Critter 1.4a x64 SSE4 vs Houdini 2.0c Pro x64 match results

Discussion of computer chess matches and engine tournaments.

Moderators: hgm, Rebel, chrisw

User avatar
ivoryknight
Posts: 117
Joined: Fri Mar 25, 2011 10:40 pm
Location: USA

Critter 1.4a x64 SSE4 vs Houdini 2.0c Pro x64 match results

Post by ivoryknight »

User avatar
Houdini
Posts: 1471
Joined: Tue Mar 16, 2010 12:00 am

Re: Critter 1.4a x64 SSE4 vs Houdini 2.0c Pro x64 match resu

Post by Houdini »

Hello Brent,

I read in your blog post: "I am really quite shocked by this result."

If you're "really quite shocked", you're probably very much unaware of the variability and error margins in chess engine testing.
Do you have any idea about the 95% confidence interval on a 100-game match?

Robert
User avatar
ATOMICC
Posts: 150
Joined: Sat Mar 10, 2012 11:50 pm
Location: USA

Re: Critter 1.4a x64 SSE4 vs Houdini 2.0c Pro x64 match resu

Post by ATOMICC »

Houdini wrote:
Hello Brent,

I read in your blog post: "I am really quite shocked by this result."

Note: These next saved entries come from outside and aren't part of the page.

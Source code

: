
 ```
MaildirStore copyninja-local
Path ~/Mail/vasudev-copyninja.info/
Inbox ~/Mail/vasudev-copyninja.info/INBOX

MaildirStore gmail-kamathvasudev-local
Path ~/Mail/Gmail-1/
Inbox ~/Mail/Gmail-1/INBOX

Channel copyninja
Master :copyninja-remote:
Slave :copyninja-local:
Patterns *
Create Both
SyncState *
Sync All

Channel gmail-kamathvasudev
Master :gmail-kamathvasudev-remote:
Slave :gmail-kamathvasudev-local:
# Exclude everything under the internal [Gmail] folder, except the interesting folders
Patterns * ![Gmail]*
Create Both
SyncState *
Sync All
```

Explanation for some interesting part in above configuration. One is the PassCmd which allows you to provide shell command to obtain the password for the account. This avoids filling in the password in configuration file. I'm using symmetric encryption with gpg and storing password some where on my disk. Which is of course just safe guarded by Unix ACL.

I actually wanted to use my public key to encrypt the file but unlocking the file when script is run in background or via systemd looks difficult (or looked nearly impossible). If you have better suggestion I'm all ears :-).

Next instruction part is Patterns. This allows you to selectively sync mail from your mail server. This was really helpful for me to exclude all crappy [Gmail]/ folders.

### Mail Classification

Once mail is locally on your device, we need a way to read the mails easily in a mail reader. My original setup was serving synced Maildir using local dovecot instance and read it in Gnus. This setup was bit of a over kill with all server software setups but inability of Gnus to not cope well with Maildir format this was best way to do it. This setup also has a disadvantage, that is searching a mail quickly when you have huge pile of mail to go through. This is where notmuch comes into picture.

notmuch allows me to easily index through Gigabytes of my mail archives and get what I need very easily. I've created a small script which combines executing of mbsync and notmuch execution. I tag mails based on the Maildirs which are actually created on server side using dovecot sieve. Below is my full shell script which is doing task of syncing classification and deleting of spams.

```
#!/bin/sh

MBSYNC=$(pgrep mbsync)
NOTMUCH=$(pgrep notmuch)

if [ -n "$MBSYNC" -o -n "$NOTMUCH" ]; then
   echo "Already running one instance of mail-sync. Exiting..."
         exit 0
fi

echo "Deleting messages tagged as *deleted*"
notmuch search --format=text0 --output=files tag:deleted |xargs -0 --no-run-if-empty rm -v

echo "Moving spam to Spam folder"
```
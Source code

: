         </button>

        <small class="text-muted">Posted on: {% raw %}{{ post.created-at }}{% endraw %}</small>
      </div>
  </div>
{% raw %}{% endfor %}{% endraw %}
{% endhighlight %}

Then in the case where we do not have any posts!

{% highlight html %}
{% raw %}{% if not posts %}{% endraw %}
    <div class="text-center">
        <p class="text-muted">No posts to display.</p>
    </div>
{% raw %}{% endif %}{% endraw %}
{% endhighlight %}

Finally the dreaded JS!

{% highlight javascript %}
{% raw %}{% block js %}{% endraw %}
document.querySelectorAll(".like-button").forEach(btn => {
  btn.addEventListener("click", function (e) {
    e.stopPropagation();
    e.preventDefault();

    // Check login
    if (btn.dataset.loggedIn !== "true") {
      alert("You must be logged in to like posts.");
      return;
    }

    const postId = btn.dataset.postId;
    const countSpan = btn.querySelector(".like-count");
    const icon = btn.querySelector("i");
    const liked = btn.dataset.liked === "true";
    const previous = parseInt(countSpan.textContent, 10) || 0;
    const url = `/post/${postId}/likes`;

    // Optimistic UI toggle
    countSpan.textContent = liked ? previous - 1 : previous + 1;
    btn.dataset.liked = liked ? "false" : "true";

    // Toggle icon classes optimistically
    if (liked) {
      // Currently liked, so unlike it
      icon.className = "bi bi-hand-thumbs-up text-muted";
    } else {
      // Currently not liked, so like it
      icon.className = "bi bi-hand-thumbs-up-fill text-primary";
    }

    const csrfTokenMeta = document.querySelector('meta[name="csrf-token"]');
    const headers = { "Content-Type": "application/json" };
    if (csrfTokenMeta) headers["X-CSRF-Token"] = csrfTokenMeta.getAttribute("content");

If you're "really quite shocked", you're probably very much unaware of the variability and error margins in chess engine testing.
Do you have any idea about the 95% confidence interval on a 100-game match?

Robert
Yes, Robert, I am aware of those things. Thank you for responding, by the way. I just thought the match would be closer, given the previous results of my tests. Please do not take my post in any bad way; I did not mean it to look poorly on your engine, which I really like. I knew Houdini would do well; it always does. I just expected Critter to perform more strongly. I do not mean any offense to Critter, either. Just a bit surprised by the result.
Happy chessing!
User avatar
Houdini
Posts: 1471
Joined: Tue Mar 16, 2010 12:00 am

Re: Critter 1.4a x64 SSE4 vs Houdini 2.0c Pro x64 match resu

Post by Houdini »

Hello Brent,

You're missing my point, my reaction was not emotional ("bad way", "offended", "look poorly on") but purely statistical.

If you see a 60-40 result in a 100 game match, you should understand that the most likely true result lies approximately between 67-33 and 53-47.

From Houdini and Critter's more or less established ratings the expected outcome is about 55-45.
Why are you surprised or "quite shocked" to find a 60-40 that lies well within the 95% confidence interval of the expected outcome?

Robert
Adam Hair
Posts: 3226
Joined: Wed May 06, 2009 10:31 pm
Location: Fuquay-Varina, North Carolina

Re: Critter 1.4a x64 SSE4 vs Houdini 2.0c Pro x64 match resu

Post by Adam Hair »

Houdini wrote:Hello Brent,

You're missing my point, my reaction was not emotional ("bad way", "offended", "look poorly on") but purely statistical.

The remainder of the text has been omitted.